You celebrated the 100th episode of your Intercity radio show with an incredible 24-hour worldwide broadcast. What went into creating the concept and how did you go about selecting the artists involved?
“Yeah, that show was a big success, I think we ended up with some 20,000 tweets using the hashtag and it trended globally on Twitter. The idea for Intercity 100 was to choose a selection of artists from all around the world, scheduling their set times so they'd be playing peak time in their own country. I'm celebrating Intercity 150 in a week's time and I'm doing another 24 hour takeover of Afterhours FM. Again, this year's artists include some of the biggest names in trance, including Paul van Dyk, Paul Oakenfold, Ferry Corsten, and Markus Schulz.”
How crucial do you think the presence of podcasts and radio shows is in today's technology-driven music scene?
“Probably less crucial now as the scene is over-saturated with them, but it's a great way to reach out to your followers, not only the ones who come to club shows but also those who maybe don't get to see your sets very often due to their location.”
Owning your own label, you must be constantly exposed to new music. What emerging styles and sounds do you see as the most promising? How do you deal with the nonstop influx of music?
“It's difficult to say right now, as much of what we get sent is stuff chasing the current commercial trends. I've picked up on a few breaks-infused trancers of late, that could be interesting. I fortunately have assistance in dealing with the vast quantities of demos we receive. I'm still head of A&R at Lange Recordings, I can't let go of that role, and I try to be as involved with the artists who sign to us as possible.”
Where do you see the scene, and yourself, in three years?

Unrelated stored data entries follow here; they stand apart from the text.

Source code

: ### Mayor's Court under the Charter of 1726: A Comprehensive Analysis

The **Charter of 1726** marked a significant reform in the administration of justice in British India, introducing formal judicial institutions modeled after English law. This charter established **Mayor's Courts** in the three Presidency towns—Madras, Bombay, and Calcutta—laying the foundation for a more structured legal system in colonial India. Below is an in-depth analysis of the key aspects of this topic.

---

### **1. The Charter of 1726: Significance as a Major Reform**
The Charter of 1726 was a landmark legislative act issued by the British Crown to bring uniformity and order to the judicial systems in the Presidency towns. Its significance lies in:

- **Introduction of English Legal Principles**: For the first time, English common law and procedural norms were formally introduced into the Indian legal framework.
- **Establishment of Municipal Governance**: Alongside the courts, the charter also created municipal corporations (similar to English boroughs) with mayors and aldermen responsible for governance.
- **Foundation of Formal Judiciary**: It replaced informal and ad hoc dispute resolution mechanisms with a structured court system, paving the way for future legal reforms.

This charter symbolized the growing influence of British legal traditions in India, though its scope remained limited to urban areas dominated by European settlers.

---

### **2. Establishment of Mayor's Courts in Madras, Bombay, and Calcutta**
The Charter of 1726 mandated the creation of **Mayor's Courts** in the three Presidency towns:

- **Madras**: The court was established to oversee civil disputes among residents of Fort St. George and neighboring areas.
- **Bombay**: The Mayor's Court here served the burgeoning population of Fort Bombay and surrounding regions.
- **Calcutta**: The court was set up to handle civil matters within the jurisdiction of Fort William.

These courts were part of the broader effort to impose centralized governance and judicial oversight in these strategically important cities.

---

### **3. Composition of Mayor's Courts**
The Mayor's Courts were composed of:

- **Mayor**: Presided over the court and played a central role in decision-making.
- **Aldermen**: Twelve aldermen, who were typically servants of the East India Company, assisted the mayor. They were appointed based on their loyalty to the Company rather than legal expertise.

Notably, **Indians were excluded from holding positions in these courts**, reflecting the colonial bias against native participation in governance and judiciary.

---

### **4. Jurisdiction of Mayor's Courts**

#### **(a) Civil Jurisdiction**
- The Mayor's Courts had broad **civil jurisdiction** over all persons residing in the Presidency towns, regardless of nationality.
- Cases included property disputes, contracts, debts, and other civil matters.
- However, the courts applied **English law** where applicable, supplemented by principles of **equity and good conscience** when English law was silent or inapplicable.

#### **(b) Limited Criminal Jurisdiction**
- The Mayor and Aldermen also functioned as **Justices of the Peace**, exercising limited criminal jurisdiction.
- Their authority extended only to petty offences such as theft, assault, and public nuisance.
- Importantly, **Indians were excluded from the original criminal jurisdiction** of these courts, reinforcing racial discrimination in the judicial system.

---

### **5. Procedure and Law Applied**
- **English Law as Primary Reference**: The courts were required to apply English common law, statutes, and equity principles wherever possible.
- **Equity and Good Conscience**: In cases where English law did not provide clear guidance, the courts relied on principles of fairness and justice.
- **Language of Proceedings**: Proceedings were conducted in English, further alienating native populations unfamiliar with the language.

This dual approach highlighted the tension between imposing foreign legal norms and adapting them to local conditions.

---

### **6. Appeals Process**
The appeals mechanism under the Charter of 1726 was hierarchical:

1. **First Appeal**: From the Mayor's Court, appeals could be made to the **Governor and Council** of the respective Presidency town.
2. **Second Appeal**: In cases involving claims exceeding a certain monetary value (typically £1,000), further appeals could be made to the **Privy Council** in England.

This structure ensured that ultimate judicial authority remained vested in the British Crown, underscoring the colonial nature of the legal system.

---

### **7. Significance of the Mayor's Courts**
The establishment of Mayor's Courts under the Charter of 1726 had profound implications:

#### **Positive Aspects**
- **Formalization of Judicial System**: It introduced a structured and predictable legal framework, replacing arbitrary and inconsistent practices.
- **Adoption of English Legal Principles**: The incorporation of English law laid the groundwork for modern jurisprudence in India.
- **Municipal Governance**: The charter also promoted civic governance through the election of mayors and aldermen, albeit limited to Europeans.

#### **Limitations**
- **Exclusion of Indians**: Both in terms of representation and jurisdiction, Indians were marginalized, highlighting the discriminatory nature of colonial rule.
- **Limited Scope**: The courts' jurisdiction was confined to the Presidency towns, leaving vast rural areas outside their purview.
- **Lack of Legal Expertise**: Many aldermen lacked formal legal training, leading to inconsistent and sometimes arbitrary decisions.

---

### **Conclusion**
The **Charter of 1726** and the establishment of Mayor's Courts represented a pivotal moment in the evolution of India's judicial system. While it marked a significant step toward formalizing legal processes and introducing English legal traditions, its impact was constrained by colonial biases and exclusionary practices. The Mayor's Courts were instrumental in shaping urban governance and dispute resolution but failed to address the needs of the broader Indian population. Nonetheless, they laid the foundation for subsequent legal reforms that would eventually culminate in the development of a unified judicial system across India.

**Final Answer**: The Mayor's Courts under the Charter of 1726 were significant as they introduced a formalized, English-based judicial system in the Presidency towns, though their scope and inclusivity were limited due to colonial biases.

“I expect the EDM scene in the USA will have definitely come back down to earth by then. Maybe an emerging country like India will be the next EDM hotspot! As I mentioned before, I'd like to think there will be a move by clubbers to support the more underground venues, and that the trance scene will have benefitted from this. Me? I'll probably have forgotten just how difficult this latest album was to write and I'll be considering making my fourth! Please can someone remind me not to do it in 2016?”